Fig 7. Modulation of NTR2 levels and its effect on (R)-PA-824 potency, compound metabolism and infectivity.

(A) (i) Schematic representation of the stepwise generation of the NTR2 DKO cell line in L. donovani. One allele of NTR2 was replaced with the puromycin resistance gene (PAC) by homologous recombination; the remaining allele was replaced with a hygromycin resistance gene (HYG) by homologous recombination resulting in a NTR2 null cell line. (ii) Southern-blot analysis of XhoI-digested genomic DNA (∼5 μg) from wild-type L. donovani (LdBOB) cells (lane 1), NTR2-double knockout clone 1 (DKO1) cells (lane 2) and NTR2-double knockout clone 2 (DKO2) cells (lane 3). The NTR2 ORF probe shows allelic LdNTR2 at 10 kb. (B) EC₅₀ values were determined for (R)-PA-824 against WT (black), DKO1 (red), DKO2 parasites (blue) and DKO1 parasites with an NTR2 add-back (green).
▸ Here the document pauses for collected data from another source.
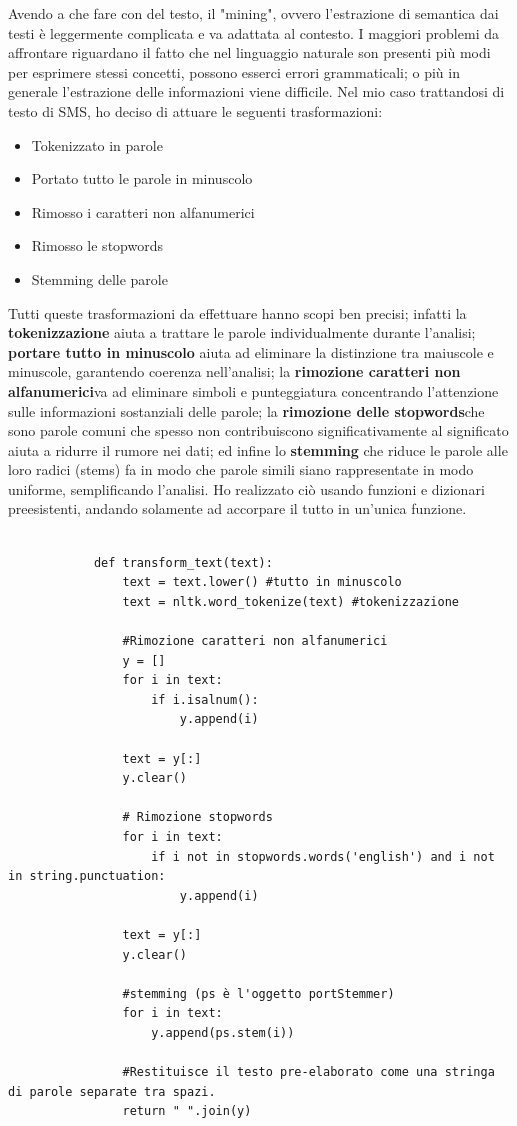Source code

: \documentclass[]{article}
\begin{document}
        Avendo a che fare con del testo, il "mining", ovvero l'estrazione di semantica dai testi è leggermente complicata e va adattata al contesto. I maggiori problemi da affrontare riguardano il fatto che nel linguaggio naturale son presenti più modi per esprimere stessi concetti, possono esserci errori grammaticali; o più in generale l'estrazione delle informazioni viene difficile. Nel mio caso trattandosi di testo di SMS, ho deciso di attuare le seguenti trasformazioni:
        \begin{itemize}
            \item Tokenizzato in parole
            \item Portato tutto le parole in minuscolo
            \item Rimosso i caratteri non alfanumerici
            \item Rimosso le stopwords
            \item Stemming delle parole
        \end{itemize}
        Tutti queste trasformazioni da effettuare hanno scopi ben precisi; infatti la \textbf{tokenizzazione} aiuta a trattare le parole individualmente durante l'analisi;
        \textbf{portare tutto in minuscolo} aiuta ad eliminare la distinzione tra maiuscole e minuscole, garantendo coerenza nell'analisi; la \textbf{rimozione caratteri non alfanumerici}va ad eliminare simboli e punteggiatura concentrando l'attenzione sulle informazioni sostanziali delle parole; la \textbf{rimozione delle stopwords}che sono parole comuni che spesso non contribuiscono significativamente al significato aiuta a ridurre il rumore nei dati; ed infine lo \textbf{stemming} che riduce le parole alle loro radici (stems) fa in modo che parole simili siano rappresentate in modo uniforme, semplificando l'analisi.
        Ho realizzato ciò usando funzioni e dizionari preesistenti, andando solamente ad accorpare il tutto in un'unica funzione.
        \newpage
        \begin{verbatim}

            def transform_text(text):
                text = text.lower() #tutto in minuscolo
                text = nltk.word_tokenize(text) #tokenizzazione

                #Rimozione caratteri non alfanumerici
                y = []
                for i in text:
                    if i.isalnum():
                        y.append(i)

                text = y[:]
                y.clear()

                # Rimozione stopwords
                for i in text:
                    if i not in stopwords.words('english') and i not in string.punctuation:
                        y.append(i)

                text = y[:]
                y.clear()

                #stemming (ps è l'oggetto portStemmer)
                for i in text:
                    y.append(ps.stem(i))

                #Restituisce il testo pre-elaborato come una stringa di parole separate tra spazi.
                return " ".join(y)

        \end{verbatim}
\end{document}
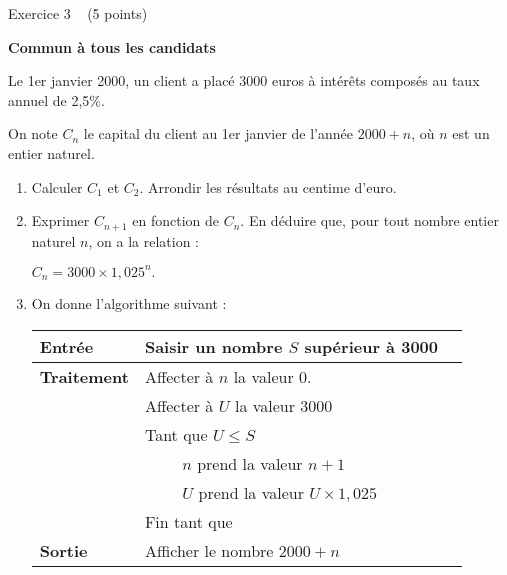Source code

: 
%
\begin{h2}Exercice 3   (5 points)\end{h2}
\textbf{Commun à tous les candidats}
\par
Le 1er janvier 2000, un client a placé 3000 euros à intérêts composés au taux annuel de 2,5\%.
\par
On note $C_{n}$ le  capital du client au 1er janvier de l'année $2000+n$, où $n$ est un entier naturel.
\begin{enumerate}
     \item
     Calculer $C_{1}$ et $C_{2}$. Arrondir les résultats au centime d'euro.
     \item
     Exprimer $C_{n+1}$ en fonction de $C_{n}$. En déduire que, pour tout nombre entier naturel $n$, on a la relation :
     \par
     $C_{n}=3000 \times  1,025^{n}.$
     \item
     On donne l'algorithme suivant :

     \begin{tabularx}{0.8\linewidth}{|*{3}{>{\centering \arraybackslash }X|}}%
          \hline
          \textbf{Entrée} &  Saisir un nombre $S$ supérieur à 3000
          \\ \hline
          \textbf{Traitement} &  Affecter à $n$ la valeur $0$.
          \\ \hline
          & Affecter à $U$ la valeur 3000
          \\ \hline
          & Tant que $U\leqslant S$
          \\ \hline
          &  $\qquad$   $n$ prend la valeur $n+1$
          \\ \hline
          &     $\qquad$  $U$ prend la valeur $U \times  1,025$
          \\ \hline
          & Fin tant que
          \\ \hline
          \textbf{Sortie} & Afficher le nombre $2000+n$
          \\ \hline
     \end{tabularx}


\end{enumerate}
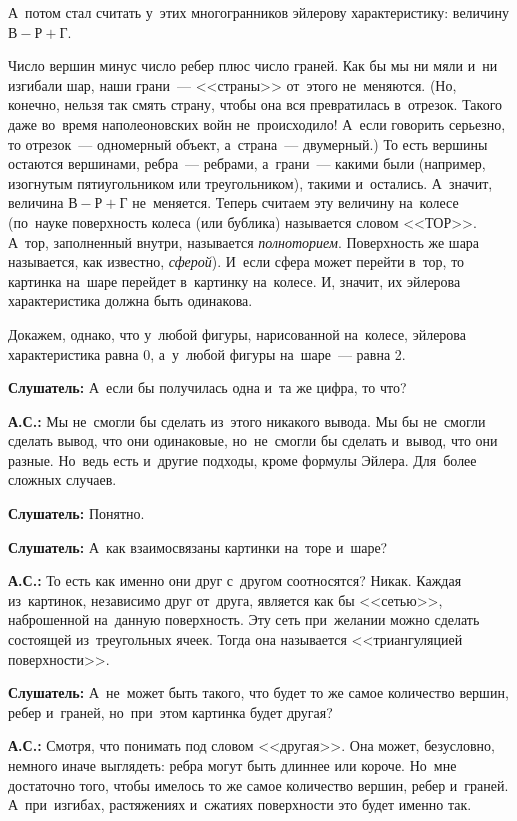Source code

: А~потом стал считать у~этих многогранников эйлерову характеристику: величину $\text{В}-\text{Р}+\text{Г}$.

Число вершин минус число ребер плюс число граней. Как бы мы ни мяли и~ни изгибали шар, наши
грани~--- <<страны>> от~этого не~меняются. (Но, конечно, нельзя так смять страну, чтобы она вся
превратилась в~отрезок. Такого даже во~время наполеоновских войн не~происходило! А~если говорить
серьезно, то отрезок~--- одномерный объект, а~страна~--- двумерный.) То есть вершины остаются
вершинами, ребра~--- ребрами, а~грани~--- какими были (например, изогнутым пятиугольником или
треугольником), такими и~остались.
 А~значит, величина $\text{В}-\text{Р}+\text{Г}$ не~меняется. Теперь считаем эту
величину на~колесе (по~науке поверхность колеса (или бублика) называется словом <<ТОР>>. А~тор,
заполненный внутри, называется \textit{полноторием}. Поверхность же шара называется, как известно,
\textit{сферой}).
 И~если сфера может перейти в~тор, то картинка на~шаре перейдет в~картинку на~колесе. И,
значит, их эйлерова характеристика должна быть одинакова.

Докажем, однако, что у~любой фигуры, нарисованной на~колесе, эйлерова характеристика равна 0,
а~у~любой фигуры на~шаре~--- равна 2.

\textbf{Слушатель:} А~если бы получилась одна и~та же цифра, то что?

\textbf{А.С.:} Мы не~смогли бы сделать из~этого никакого вывода. Мы бы не~смогли сделать вывод, что
они одинаковые, но~не~смогли бы сделать и~вывод, что они разные. Но~ведь есть и~другие подходы,
кроме формулы Эйлера. Для~более сложных случаев.

\textbf{Слушатель:} Понятно.

\textbf{Слушатель:} А~как взаимосвязаны картинки на~торе и~шаре?

\textbf{А.С.:} То есть как именно они друг с~другом соотносятся? Никак. Каждая из~картинок, независимо друг
от~друга, является как бы <<сетью>>, наброшенной на~данную поверхность. Эту сеть при~желании можно
сделать состоящей из~треугольных ячеек. Тогда она называется <<триангуляцией поверхности>>.

\textbf{Слушатель:} А~не~может быть такого, что будет то же самое количество вершин, ребер и~граней,
но~при~этом картинка будет другая?

\textbf{А.С.:} Смотря, что понимать под словом <<другая>>. Она может, безусловно, немного иначе выглядеть:
ребра могут быть длиннее или короче. Но~мне достаточно того, чтобы имелось то же самое количество
вершин, ребер и~граней. А~при~изгибах, растяжениях и~сжатиях поверхности это будет именно так.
An EC₅₀ value of 115 ± 3 nM was determined for (R)-PA-824 against WT parasites, DKO1 and DKO2 were unaffected by the drug at concentrations up to and including 10 μM, while an EC₅₀ value of 5.5 ± 0.03 nM was determined for DKO1 parasites expressing an NTR2 add-back. (C) Metabolism of 160 nM (R)-PA-824 in media alone (black circles), wild type L. donovani promastigotes (blue circles), DKO parasites (red circles) and DKO parasites plus NTR2 add-back (green circles). The half-life of (R)-PA-824 metabolism in cultures of WT parasites is 12.5 h, while the half-life of DKO parasites with an NTR2 add-back is 0.5 h. (D) Mean numbers of WT, DKO (clone 1) and RES (clone RES III) amastigotes infecting mouse peritoneal macrophages. Grey bars, invasion after 24 h; black bars, replication after 72h. Differences in the replication of WT versus RES and DKO amastigotes in macrophages were confirmed as highly significant (P values equal to 0.0057 and 0.0087, respectively) using an un-paired student t-test (**).